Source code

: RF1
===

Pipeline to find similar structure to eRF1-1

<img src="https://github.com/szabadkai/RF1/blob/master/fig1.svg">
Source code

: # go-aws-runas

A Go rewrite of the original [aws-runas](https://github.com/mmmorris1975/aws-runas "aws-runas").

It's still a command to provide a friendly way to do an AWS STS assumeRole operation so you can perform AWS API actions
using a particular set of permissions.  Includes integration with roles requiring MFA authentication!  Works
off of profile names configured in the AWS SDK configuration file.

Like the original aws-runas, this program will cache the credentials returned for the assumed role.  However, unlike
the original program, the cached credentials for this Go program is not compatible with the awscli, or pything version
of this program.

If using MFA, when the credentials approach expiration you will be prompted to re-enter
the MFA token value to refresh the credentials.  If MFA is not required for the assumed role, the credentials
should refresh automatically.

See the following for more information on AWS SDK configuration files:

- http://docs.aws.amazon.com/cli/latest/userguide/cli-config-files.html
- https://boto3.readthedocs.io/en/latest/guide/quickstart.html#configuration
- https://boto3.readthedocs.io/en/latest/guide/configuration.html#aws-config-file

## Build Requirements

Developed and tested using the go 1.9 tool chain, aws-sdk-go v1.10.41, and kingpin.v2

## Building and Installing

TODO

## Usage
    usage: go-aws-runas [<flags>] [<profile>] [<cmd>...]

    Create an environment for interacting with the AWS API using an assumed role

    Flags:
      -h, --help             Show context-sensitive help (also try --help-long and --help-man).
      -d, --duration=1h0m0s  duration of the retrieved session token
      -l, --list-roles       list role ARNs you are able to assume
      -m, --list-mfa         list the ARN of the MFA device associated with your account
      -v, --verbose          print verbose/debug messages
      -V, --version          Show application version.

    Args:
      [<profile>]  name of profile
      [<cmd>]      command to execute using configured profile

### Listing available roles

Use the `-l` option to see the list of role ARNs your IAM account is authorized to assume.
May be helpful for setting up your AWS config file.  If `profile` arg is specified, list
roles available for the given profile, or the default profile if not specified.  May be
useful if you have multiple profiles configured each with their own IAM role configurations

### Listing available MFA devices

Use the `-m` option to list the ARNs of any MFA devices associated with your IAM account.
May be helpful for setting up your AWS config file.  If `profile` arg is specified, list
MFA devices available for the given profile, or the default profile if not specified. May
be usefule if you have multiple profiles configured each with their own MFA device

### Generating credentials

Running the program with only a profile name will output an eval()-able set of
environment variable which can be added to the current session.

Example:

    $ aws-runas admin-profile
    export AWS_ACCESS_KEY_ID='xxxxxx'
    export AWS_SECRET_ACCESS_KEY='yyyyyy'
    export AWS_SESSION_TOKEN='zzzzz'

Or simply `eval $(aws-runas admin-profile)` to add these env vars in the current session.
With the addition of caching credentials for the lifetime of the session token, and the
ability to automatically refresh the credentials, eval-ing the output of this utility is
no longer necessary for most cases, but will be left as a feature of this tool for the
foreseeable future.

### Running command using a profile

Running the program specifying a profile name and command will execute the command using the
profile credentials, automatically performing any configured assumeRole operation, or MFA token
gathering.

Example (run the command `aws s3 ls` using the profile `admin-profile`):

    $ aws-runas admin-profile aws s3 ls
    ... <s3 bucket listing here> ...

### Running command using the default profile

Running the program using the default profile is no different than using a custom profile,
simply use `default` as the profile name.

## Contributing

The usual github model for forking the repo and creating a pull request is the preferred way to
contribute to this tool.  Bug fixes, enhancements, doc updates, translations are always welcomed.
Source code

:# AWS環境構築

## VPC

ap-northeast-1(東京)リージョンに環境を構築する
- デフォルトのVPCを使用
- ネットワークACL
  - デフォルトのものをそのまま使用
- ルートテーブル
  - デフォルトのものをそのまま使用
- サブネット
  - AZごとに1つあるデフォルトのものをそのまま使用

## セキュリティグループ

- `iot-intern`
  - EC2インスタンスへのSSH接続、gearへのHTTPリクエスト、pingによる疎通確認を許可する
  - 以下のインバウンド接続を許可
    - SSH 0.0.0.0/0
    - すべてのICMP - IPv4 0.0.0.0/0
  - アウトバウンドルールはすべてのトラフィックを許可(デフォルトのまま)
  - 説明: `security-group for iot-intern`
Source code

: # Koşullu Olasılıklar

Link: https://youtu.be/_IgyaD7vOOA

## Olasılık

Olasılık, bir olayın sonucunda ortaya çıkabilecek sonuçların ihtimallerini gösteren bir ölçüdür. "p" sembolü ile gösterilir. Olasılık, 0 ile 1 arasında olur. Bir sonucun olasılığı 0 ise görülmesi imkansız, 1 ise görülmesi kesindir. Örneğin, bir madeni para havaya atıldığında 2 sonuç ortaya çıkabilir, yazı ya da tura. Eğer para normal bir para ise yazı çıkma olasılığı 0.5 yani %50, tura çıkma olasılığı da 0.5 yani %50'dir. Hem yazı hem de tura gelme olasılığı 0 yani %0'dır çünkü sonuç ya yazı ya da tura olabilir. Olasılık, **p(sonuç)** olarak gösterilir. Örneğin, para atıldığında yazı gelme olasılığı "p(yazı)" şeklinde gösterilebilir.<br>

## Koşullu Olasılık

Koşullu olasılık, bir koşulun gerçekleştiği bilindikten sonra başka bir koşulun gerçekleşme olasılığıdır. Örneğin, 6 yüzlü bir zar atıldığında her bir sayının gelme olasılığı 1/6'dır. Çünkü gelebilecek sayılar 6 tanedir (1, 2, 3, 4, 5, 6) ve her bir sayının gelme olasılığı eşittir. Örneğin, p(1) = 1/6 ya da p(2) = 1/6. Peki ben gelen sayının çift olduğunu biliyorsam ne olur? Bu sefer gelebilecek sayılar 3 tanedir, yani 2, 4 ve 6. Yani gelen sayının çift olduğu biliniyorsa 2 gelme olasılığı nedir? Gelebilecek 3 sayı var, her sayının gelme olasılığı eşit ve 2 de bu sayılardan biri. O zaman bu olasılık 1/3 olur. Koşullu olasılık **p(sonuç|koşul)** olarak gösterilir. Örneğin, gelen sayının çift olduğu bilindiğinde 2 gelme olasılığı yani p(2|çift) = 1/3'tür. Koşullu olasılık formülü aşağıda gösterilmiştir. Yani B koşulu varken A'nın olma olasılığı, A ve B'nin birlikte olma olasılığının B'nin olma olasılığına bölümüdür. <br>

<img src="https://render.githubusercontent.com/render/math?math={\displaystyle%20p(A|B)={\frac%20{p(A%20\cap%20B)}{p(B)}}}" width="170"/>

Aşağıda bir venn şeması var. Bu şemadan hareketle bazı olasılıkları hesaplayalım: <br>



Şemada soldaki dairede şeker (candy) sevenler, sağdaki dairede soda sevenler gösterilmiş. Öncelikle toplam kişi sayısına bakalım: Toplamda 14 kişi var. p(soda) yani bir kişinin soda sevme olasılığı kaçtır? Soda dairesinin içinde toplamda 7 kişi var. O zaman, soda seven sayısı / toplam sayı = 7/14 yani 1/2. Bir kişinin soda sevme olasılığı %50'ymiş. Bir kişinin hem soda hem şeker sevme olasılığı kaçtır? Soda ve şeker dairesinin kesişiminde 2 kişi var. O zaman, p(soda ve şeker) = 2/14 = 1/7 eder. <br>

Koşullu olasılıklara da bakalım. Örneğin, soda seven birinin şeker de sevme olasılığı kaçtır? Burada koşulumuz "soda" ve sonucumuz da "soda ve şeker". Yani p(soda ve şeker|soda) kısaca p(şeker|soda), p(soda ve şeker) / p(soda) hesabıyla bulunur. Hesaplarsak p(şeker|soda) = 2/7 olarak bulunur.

# # #

**WHAT THIS TASK INVOLVES:**
Every line of the entries above that holds "roles" should be copied out.

**TASK ANSWER:**
using a particular set of permissions.  Includes integration with roles requiring MFA authentication!  Works
      -l, --list-roles       list role ARNs you are able to assume
### Listing available roles
roles available for the given profile, or the default profile if not specified.  May be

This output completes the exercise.